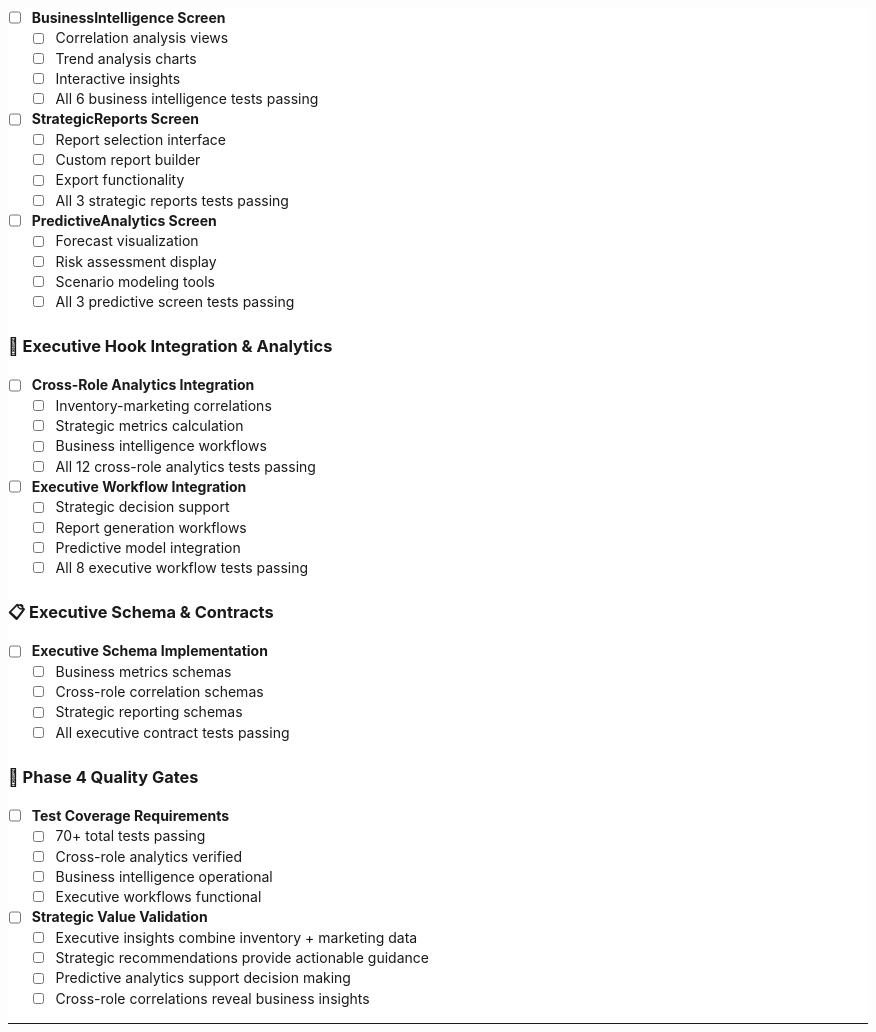 - [ ] **BusinessIntelligence Screen**
  - [ ] Correlation analysis views
  - [ ] Trend analysis charts
  - [ ] Interactive insights
  - [ ] All 6 business intelligence tests passing

- [ ] **StrategicReports Screen**
  - [ ] Report selection interface
  - [ ] Custom report builder
  - [ ] Export functionality
  - [ ] All 3 strategic reports tests passing

- [ ] **PredictiveAnalytics Screen**
  - [ ] Forecast visualization
  - [ ] Risk assessment display
  - [ ] Scenario modeling tools
  - [ ] All 3 predictive screen tests passing

### **🎣 Executive Hook Integration & Analytics**
- [ ] **Cross-Role Analytics Integration**
  - [ ] Inventory-marketing correlations
  - [ ] Strategic metrics calculation
  - [ ] Business intelligence workflows
  - [ ] All 12 cross-role analytics tests passing

- [ ] **Executive Workflow Integration**
  - [ ] Strategic decision support
  - [ ] Report generation workflows
  - [ ] Predictive model integration
  - [ ] All 8 executive workflow tests passing

### **📋 Executive Schema & Contracts**
- [ ] **Executive Schema Implementation**
  - [ ] Business metrics schemas
  - [ ] Cross-role correlation schemas
  - [ ] Strategic reporting schemas
  - [ ] All executive contract tests passing

### **🧪 Phase 4 Quality Gates**
- [ ] **Test Coverage Requirements**
  - [ ] 70+ total tests passing
  - [ ] Cross-role analytics verified
  - [ ] Business intelligence operational
  - [ ] Executive workflows functional

- [ ] **Strategic Value Validation**
  - [ ] Executive insights combine inventory + marketing data
  - [ ] Strategic recommendations provide actionable guidance
  - [ ] Predictive analytics support decision making
  - [ ] Cross-role correlations reveal business insights

---

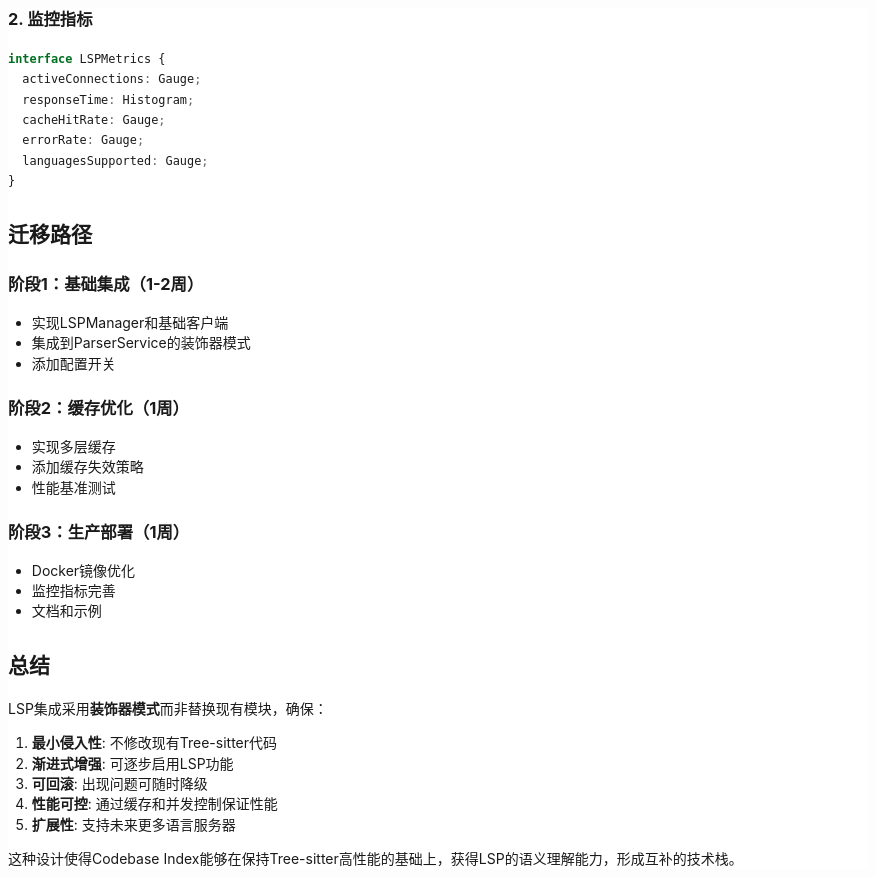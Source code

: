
 ```dockerfile
```

### 2. 监控指标

```typescript
interface LSPMetrics {
  activeConnections: Gauge;
  responseTime: Histogram;
  cacheHitRate: Gauge;
  errorRate: Gauge;
  languagesSupported: Gauge;
}
```

## 迁移路径

### 阶段1：基础集成（1-2周）
- 实现LSPManager和基础客户端
- 集成到ParserService的装饰器模式
- 添加配置开关

### 阶段2：缓存优化（1周）
- 实现多层缓存
- 添加缓存失效策略
- 性能基准测试

### 阶段3：生产部署（1周）
- Docker镜像优化
- 监控指标完善
- 文档和示例

## 总结

LSP集成采用**装饰器模式**而非替换现有模块，确保：

1. **最小侵入性**: 不修改现有Tree-sitter代码
2. **渐进式增强**: 可逐步启用LSP功能
3. **可回滚**: 出现问题可随时降级
4. **性能可控**: 通过缓存和并发控制保证性能
5. **扩展性**: 支持未来更多语言服务器

这种设计使得Codebase Index能够在保持Tree-sitter高性能的基础上，获得LSP的语义理解能力，形成互补的技术栈。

PROBLEM STATEMENT:
Take exactly the lines from the one containing "- [ ] **PredictiveAnalytics Screen**" through the one containing "### **🎣 Executive" in the data above, and output them with nothing added.

ANSWER SECTION:
- [ ] **PredictiveAnalytics Screen**
  - [ ] Forecast visualization
  - [ ] Risk assessment display
  - [ ] Scenario modeling tools
  - [ ] All 3 predictive screen tests passing

### **🎣 Executive Hook Integration & Analytics**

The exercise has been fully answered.